- Opening Delimiter -
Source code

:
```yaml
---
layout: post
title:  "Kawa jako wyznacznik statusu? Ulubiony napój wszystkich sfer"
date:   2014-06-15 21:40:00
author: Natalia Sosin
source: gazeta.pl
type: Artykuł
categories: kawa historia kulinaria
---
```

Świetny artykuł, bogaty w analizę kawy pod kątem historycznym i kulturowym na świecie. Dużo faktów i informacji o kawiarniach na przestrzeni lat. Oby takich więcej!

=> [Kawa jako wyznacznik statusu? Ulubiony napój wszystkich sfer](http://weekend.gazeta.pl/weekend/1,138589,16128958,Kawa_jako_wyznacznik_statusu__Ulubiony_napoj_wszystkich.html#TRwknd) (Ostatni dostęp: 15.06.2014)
- Closing Delimiter -
- Opening Delimiter -
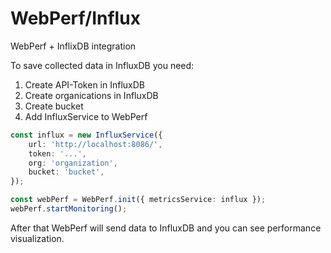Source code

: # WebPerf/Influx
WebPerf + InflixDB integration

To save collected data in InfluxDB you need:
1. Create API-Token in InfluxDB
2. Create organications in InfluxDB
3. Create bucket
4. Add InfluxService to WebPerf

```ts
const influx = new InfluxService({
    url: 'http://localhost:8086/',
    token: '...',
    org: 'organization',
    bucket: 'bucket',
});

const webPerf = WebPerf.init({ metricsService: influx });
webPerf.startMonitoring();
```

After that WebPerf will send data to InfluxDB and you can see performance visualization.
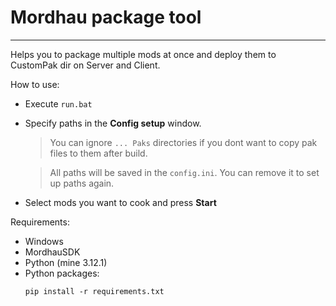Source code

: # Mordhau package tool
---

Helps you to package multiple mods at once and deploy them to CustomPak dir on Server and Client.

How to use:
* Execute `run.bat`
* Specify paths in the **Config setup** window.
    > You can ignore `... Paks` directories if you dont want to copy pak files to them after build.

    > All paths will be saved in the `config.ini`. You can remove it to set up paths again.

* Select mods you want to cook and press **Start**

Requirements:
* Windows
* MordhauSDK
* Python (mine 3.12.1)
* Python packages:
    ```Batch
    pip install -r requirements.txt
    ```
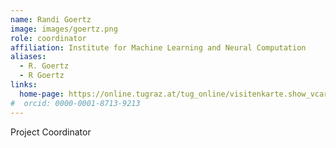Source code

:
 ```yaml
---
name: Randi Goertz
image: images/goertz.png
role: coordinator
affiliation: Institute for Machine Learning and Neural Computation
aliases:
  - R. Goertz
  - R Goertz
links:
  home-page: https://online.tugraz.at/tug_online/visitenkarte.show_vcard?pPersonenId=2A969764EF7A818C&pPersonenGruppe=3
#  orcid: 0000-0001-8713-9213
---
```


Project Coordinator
- Closing Delimiter -
=== Exercise ===
If a line of the listing contains the string "gazeta", count it; then report the total alone.

=== Solution for this exercise ===
2